**Records provided:**
+ + +

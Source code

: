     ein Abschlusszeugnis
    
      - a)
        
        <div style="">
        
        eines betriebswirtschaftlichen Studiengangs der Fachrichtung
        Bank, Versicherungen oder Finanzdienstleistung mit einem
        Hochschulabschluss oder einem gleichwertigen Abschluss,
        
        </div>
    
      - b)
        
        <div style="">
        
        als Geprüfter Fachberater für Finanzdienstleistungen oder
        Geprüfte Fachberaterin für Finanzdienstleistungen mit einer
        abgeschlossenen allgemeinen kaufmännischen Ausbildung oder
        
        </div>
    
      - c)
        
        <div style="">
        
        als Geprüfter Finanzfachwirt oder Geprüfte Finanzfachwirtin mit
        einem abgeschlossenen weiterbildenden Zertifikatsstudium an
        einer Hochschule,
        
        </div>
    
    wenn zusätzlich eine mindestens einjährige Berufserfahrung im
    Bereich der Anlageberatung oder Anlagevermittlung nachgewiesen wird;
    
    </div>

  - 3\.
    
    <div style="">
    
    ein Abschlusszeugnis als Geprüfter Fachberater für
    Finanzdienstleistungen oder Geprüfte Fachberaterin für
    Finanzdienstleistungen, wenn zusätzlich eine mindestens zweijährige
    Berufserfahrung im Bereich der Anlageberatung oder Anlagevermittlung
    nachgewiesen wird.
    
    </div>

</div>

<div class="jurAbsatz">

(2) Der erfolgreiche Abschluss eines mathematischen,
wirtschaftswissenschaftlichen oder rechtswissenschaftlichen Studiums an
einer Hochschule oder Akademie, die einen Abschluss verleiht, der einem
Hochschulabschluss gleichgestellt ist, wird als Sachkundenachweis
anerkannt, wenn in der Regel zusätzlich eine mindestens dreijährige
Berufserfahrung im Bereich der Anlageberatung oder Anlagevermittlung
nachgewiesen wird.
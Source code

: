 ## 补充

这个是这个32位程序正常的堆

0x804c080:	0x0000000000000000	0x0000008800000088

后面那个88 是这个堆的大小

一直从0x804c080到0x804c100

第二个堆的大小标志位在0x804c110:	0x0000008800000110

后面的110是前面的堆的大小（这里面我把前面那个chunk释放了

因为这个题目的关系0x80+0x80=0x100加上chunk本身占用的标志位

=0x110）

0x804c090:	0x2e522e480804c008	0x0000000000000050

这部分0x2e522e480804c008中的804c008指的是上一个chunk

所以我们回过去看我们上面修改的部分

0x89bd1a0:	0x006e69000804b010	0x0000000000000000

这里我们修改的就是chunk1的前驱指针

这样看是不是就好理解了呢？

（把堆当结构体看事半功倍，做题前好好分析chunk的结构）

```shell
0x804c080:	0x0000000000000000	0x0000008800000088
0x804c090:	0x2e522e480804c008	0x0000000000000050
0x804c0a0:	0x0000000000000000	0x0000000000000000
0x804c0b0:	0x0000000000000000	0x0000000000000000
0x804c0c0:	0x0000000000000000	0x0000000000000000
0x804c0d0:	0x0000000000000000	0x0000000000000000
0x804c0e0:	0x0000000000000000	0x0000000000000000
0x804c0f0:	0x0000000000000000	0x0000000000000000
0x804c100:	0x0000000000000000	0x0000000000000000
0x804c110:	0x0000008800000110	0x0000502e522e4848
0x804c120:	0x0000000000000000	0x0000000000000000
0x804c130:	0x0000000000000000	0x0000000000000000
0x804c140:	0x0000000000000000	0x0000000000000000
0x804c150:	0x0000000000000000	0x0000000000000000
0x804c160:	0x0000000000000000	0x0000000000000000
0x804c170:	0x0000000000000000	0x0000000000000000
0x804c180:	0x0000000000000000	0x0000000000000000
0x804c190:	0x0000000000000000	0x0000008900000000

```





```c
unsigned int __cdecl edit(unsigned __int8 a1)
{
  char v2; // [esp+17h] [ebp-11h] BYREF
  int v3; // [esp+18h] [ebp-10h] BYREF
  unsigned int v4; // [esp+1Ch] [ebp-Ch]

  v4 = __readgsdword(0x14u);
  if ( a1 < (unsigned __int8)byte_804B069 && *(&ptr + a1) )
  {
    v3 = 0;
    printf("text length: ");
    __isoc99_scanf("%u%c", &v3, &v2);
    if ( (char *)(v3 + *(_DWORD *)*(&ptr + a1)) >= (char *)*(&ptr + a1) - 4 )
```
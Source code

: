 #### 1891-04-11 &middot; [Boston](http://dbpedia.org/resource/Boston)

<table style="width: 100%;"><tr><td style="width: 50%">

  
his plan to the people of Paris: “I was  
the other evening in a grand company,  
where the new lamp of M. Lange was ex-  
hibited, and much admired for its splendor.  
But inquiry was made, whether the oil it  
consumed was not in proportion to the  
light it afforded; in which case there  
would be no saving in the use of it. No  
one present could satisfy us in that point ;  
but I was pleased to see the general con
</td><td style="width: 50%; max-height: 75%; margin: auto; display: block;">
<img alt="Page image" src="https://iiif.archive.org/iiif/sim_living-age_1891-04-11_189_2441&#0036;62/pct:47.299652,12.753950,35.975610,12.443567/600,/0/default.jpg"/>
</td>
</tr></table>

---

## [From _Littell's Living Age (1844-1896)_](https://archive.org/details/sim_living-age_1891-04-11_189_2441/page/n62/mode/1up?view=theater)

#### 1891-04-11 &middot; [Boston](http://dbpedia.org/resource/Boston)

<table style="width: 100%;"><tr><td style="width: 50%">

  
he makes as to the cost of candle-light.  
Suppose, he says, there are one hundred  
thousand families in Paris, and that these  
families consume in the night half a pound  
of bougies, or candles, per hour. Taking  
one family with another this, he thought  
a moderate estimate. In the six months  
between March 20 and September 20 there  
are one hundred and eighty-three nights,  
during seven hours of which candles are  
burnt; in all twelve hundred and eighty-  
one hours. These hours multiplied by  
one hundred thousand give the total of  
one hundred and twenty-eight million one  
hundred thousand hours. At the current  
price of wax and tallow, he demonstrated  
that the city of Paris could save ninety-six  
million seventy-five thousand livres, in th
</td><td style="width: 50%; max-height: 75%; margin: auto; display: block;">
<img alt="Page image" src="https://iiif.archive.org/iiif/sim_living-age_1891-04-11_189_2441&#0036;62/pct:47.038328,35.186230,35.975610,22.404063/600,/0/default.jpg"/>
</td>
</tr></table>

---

+ + +

**What needs to be done:** Please reproduce the material in its entirety, exactly as it stands.

**Task solution:**
Source code

:     ein Abschlusszeugnis
    
      - a)
        
        <div style="">
        
        eines betriebswirtschaftlichen Studiengangs der Fachrichtung
        Bank, Versicherungen oder Finanzdienstleistung mit einem
        Hochschulabschluss oder einem gleichwertigen Abschluss,
        
        </div>
    
      - b)
        
        <div style="">
        
        als Geprüfter Fachberater für Finanzdienstleistungen oder
        Geprüfte Fachberaterin für Finanzdienstleistungen mit einer
        abgeschlossenen allgemeinen kaufmännischen Ausbildung oder
        
        </div>
    
      - c)
        
        <div style="">
        
        als Geprüfter Finanzfachwirt oder Geprüfte Finanzfachwirtin mit
        einem abgeschlossenen weiterbildenden Zertifikatsstudium an
        einer Hochschule,
        
        </div>
    
    wenn zusätzlich eine mindestens einjährige Berufserfahrung im
    Bereich der Anlageberatung oder Anlagevermittlung nachgewiesen wird;
    
    </div>

  - 3\.
    
    <div style="">
    
    ein Abschlusszeugnis als Geprüfter Fachberater für
    Finanzdienstleistungen oder Geprüfte Fachberaterin für
    Finanzdienstleistungen, wenn zusätzlich eine mindestens zweijährige
    Berufserfahrung im Bereich der Anlageberatung oder Anlagevermittlung
    nachgewiesen wird.
    
    </div>

</div>

<div class="jurAbsatz">

(2) Der erfolgreiche Abschluss eines mathematischen,
wirtschaftswissenschaftlichen oder rechtswissenschaftlichen Studiums an
einer Hochschule oder Akademie, die einen Abschluss verleiht, der einem
Hochschulabschluss gleichgestellt ist, wird als Sachkundenachweis
anerkannt, wenn in der Regel zusätzlich eine mindestens dreijährige
Berufserfahrung im Bereich der Anlageberatung oder Anlagevermittlung
nachgewiesen wird.
Source code

: ## 补充

这个是这个32位程序正常的堆

0x804c080:	0x0000000000000000	0x0000008800000088

后面那个88 是这个堆的大小

一直从0x804c080到0x804c100

第二个堆的大小标志位在0x804c110:	0x0000008800000110

后面的110是前面的堆的大小（这里面我把前面那个chunk释放了

因为这个题目的关系0x80+0x80=0x100加上chunk本身占用的标志位

=0x110）

0x804c090:	0x2e522e480804c008	0x0000000000000050

这部分0x2e522e480804c008中的804c008指的是上一个chunk

所以我们回过去看我们上面修改的部分

0x89bd1a0:	0x006e69000804b010	0x0000000000000000

这里我们修改的就是chunk1的前驱指针

这样看是不是就好理解了呢？

（把堆当结构体看事半功倍，做题前好好分析chunk的结构）

```shell
0x804c080:	0x0000000000000000	0x0000008800000088
0x804c090:	0x2e522e480804c008	0x0000000000000050
0x804c0a0:	0x0000000000000000	0x0000000000000000
0x804c0b0:	0x0000000000000000	0x0000000000000000
0x804c0c0:	0x0000000000000000	0x0000000000000000
0x804c0d0:	0x0000000000000000	0x0000000000000000
0x804c0e0:	0x0000000000000000	0x0000000000000000
0x804c0f0:	0x0000000000000000	0x0000000000000000
0x804c100:	0x0000000000000000	0x0000000000000000
0x804c110:	0x0000008800000110	0x0000502e522e4848
0x804c120:	0x0000000000000000	0x0000000000000000
0x804c130:	0x0000000000000000	0x0000000000000000
0x804c140:	0x0000000000000000	0x0000000000000000
0x804c150:	0x0000000000000000	0x0000000000000000
0x804c160:	0x0000000000000000	0x0000000000000000
0x804c170:	0x0000000000000000	0x0000000000000000
0x804c180:	0x0000000000000000	0x0000000000000000
0x804c190:	0x0000000000000000	0x0000008900000000

```





```c
unsigned int __cdecl edit(unsigned __int8 a1)
{
  char v2; // [esp+17h] [ebp-11h] BYREF
  int v3; // [esp+18h] [ebp-10h] BYREF
  unsigned int v4; // [esp+1Ch] [ebp-Ch]

  v4 = __readgsdword(0x14u);
  if ( a1 < (unsigned __int8)byte_804B069 && *(&ptr + a1) )
  {
    v3 = 0;
    printf("text length: ");
    __isoc99_scanf("%u%c", &v3, &v2);
    if ( (char *)(v3 + *(_DWORD *)*(&ptr + a1)) >= (char *)*(&ptr + a1) - 4 )
```
Source code

: #### 1891-04-11 &middot; [Boston](http://dbpedia.org/resource/Boston)

<table style="width: 100%;"><tr><td style="width: 50%">

  
his plan to the people of Paris: “I was  
the other evening in a grand company,  
where the new lamp of M. Lange was ex-  
hibited, and much admired for its splendor.  
But inquiry was made, whether the oil it  
consumed was not in proportion to the  
light it afforded; in which case there  
would be no saving in the use of it. No  
one present could satisfy us in that point ;  
but I was pleased to see the general con
</td><td style="width: 50%; max-height: 75%; margin: auto; display: block;">
<img alt="Page image" src="https://iiif.archive.org/iiif/sim_living-age_1891-04-11_189_2441&#0036;62/pct:47.299652,12.753950,35.975610,12.443567/600,/0/default.jpg"/>
</td>
</tr></table>

---

## [From _Littell's Living Age (1844-1896)_](https://archive.org/details/sim_living-age_1891-04-11_189_2441/page/n62/mode/1up?view=theater)

#### 1891-04-11 &middot; [Boston](http://dbpedia.org/resource/Boston)

<table style="width: 100%;"><tr><td style="width: 50%">

  
he makes as to the cost of candle-light.  
Suppose, he says, there are one hundred  
thousand families in Paris, and that these  
families consume in the night half a pound  
of bougies, or candles, per hour. Taking  
one family with another this, he thought  
a moderate estimate. In the six months  
between March 20 and September 20 there  
are one hundred and eighty-three nights,  
during seven hours of which candles are  
burnt; in all twelve hundred and eighty-  
one hours. These hours multiplied by  
one hundred thousand give the total of  
one hundred and twenty-eight million one  
hundred thousand hours. At the current  
price of wax and tallow, he demonstrated  
that the city of Paris could save ninety-six  
million seventy-five thousand livres, in th
</td><td style="width: 50%; max-height: 75%; margin: auto; display: block;">
<img alt="Page image" src="https://iiif.archive.org/iiif/sim_living-age_1891-04-11_189_2441&#0036;62/pct:47.038328,35.186230,35.975610,22.404063/600,/0/default.jpg"/>
</td>
</tr></table>

---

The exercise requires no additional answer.